Pop-Oper "Madama Butterfly": Ganz großes Kimono-Kino

Bernd UhligHamburg gilt als Musical-Stadt, doch wahrer Pop-Pomp schmettert derzeit auf der Opernbühne. In der Inszenierung von Giacomo Puccinis Prunkstück "Madama Butterfly" glänzt Alexia Voulgaridou als Cio-Cio San: und stiehlt den Glamourkostümen von Christian Lacroix die Show.

http://www.spiegel.de/kultur/musik/m...-a-867433.html
  1. #1

    Auch für Opernliebhaber fragwürdig...

    Ich bin ja nun wirklich Opernfan, auch die Butterfly mag ich. Aber trotzdem schwindet seit vielen Jahrzehntenn mein Verständnis für die ungeheueren Subventionen der Opernhäuser, damit Steuergelder für solche Ausstattungen verschwendet werden können.

    Es gibt eine Grenze der Angemessenheit.
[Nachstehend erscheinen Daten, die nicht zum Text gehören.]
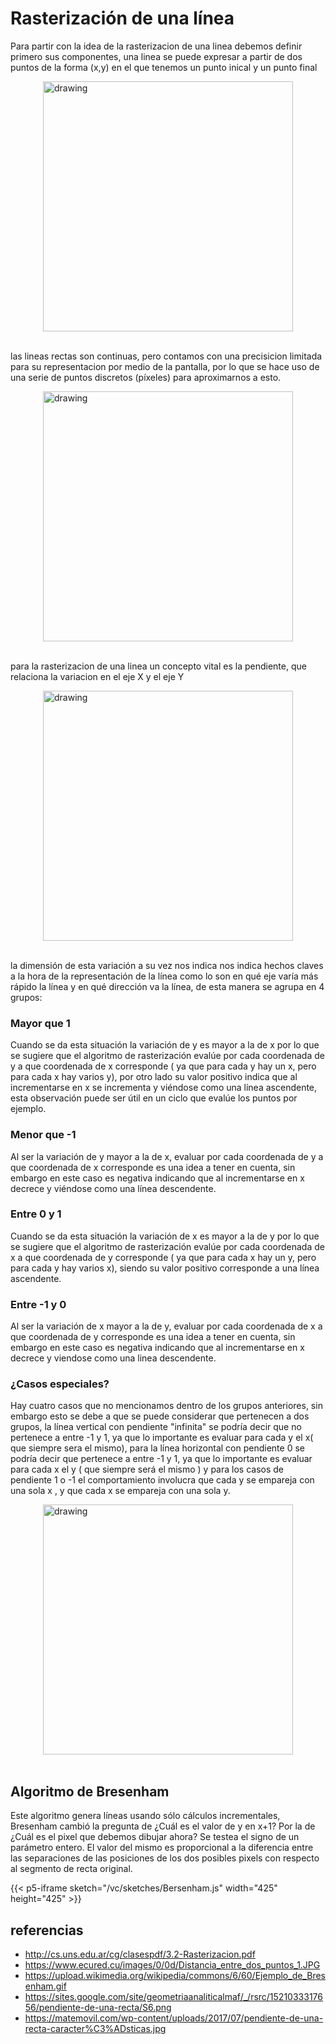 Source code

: # Rasterización de una línea

Para partir con la idea de la rasterizacion de una linea debemos definir primero sus componentes,
una linea se puede expresar a partir de dos puntos de la forma (x,y) en el que tenemos un punto inical y un punto final

<div class="img" style="display: flex; justify-content: center;">
    <img src="https://www.ecured.cu/images/0/0d/Distancia_entre_dos_puntos_1.JPG" alt="drawing" width="400" > 
    </img>
</div><br>

las lineas rectas son continuas, pero contamos con una precisicion limitada para su representacion por medio de la pantalla, por lo que se hace uso de una serie de puntos discretos (píxeles) para aproximarnos a esto.
<div class="img" style="display: flex; justify-content: center;">
    <img src="https://upload.wikimedia.org/wikipedia/commons/6/60/Ejemplo_de_Bresenham.gif" alt="drawing" width="400" > 
    </img>
</div><br>

para la rasterizacion de una linea un concepto vital es la pendiente, que relaciona la variacion en el eje X y el eje Y

<div class="img" style="display: flex; justify-content: center;">
    <img src="https://sites.google.com/site/geometriaanaliticalmaf/_/rsrc/1521033317656/pendiente-de-una-recta/S6.png" alt="drawing" width="400" > 
    </img>
</div><br>

la dimensión de esta variación a su vez nos indica nos indica hechos claves a la hora de la representación de la línea como lo son en qué eje varía más rápido la línea y en qué dirección va la línea, de esta manera se agrupa en 4 grupos:
### Mayor que 1
Cuando se da esta situación la variación de y es mayor a la de x por lo que se sugiere que el algoritmo de rasterización evalúe por cada coordenada de y a que coordenada de x corresponde ( ya que para cada y hay un x, pero para cada x hay varios y), por otro lado su valor positivo indica que al incrementarse en x se incrementa y viéndose como una línea ascendente, esta observación puede ser útil en un ciclo que evalúe los puntos por ejemplo.
### Menor que -1
Al ser la variación de y mayor a la de x, evaluar por cada coordenada de y a que coordenada de x corresponde es una idea a tener en cuenta, sin embargo en este caso es negativa indicando que al incrementarse en x decrece y viéndose como una línea descendente.
### Entre 0 y 1
Cuando se da esta situación la variación de x es mayor a la de y por lo que se sugiere que el algoritmo de rasterización evalúe por cada coordenada de x a que coordenada de y corresponde ( ya que para cada x hay un y, pero para cada y hay varios x), siendo su valor positivo corresponde a una línea ascendente.
### Entre -1 y 0
Al ser la variación de x mayor a la de y, evaluar por cada coordenada de x a que coordenada de y corresponde es una idea a tener en cuenta, sin embargo en este caso es negativa indicando que al incrementarse en x decrece y viendose como una linea descendente.
### ¿Casos especiales?
Hay cuatro casos que no mencionamos dentro de los grupos anteriores, sin embargo esto se debe a que se puede considerar que pertenecen a dos grupos, la línea vertical con pendiente "infinita" se podría decir que no pertenece a entre -1 y 1, ya que lo importante es evaluar para cada y el x( que siempre sera el mismo), para la línea horizontal con pendiente 0 se podría decir que pertenece a entre -1 y 1, ya que lo importante es evaluar para cada x el y ( que siempre será el mismo ) y para los casos de pendiente 1 o -1 el comportamiento involucra que cada y se empareja con una sola x , y que cada x se empareja con una sola y.

<div class="img" style="display: flex; justify-content: center;">
    <img src="https://matemovil.com/wp-content/uploads/2017/07/pendiente-de-una-recta-caracter%C3%ADsticas.jpg" alt="drawing" width="400" > 
    </img>
</div><br>

## Algoritmo de Bresenham

Este algoritmo genera líneas usando sólo cálculos incrementales, Bresenham cambió la pregunta de
¿Cuál es el valor de y en x+1? Por la de ¿Cuál es el pixel que debemos dibujar ahora?
Se testea el signo de un parámetro entero. El valor del mismo es proporcional a la diferencia entre
las separaciones de las posiciones de los dos posibles pixels con respecto al segmento
de recta original.


{{< p5-iframe sketch="/vc/sketches/Bersenham.js" width="425" height="425" >}}


## referencias

- http://cs.uns.edu.ar/cg/clasespdf/3.2-Rasterizacion.pdf
- https://www.ecured.cu/images/0/0d/Distancia_entre_dos_puntos_1.JPG
- https://upload.wikimedia.org/wikipedia/commons/6/60/Ejemplo_de_Bresenham.gif
- https://sites.google.com/site/geometriaanaliticalmaf/_/rsrc/1521033317656/pendiente-de-una-recta/S6.png
- https://matemovil.com/wp-content/uploads/2017/07/pendiente-de-una-recta-caracter%C3%ADsticas.jpg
Es gibt Büchereien die geschlossen werden müssen, weil kleinere Beträge fehlen als der der für diese Inszenierung ausgegeben wurde!
  2. #2

    Grandios

    Diese Griechin ist eine Butterfly zum Niederknien. Eine herzbewegende Inszenierung. Jeder Zeile der Kritik ist zuzustimmen.Eine Sternstunde der Staatsoper!
  3. #3

    Keiner Zeile der Kritik ist zuzustimmen!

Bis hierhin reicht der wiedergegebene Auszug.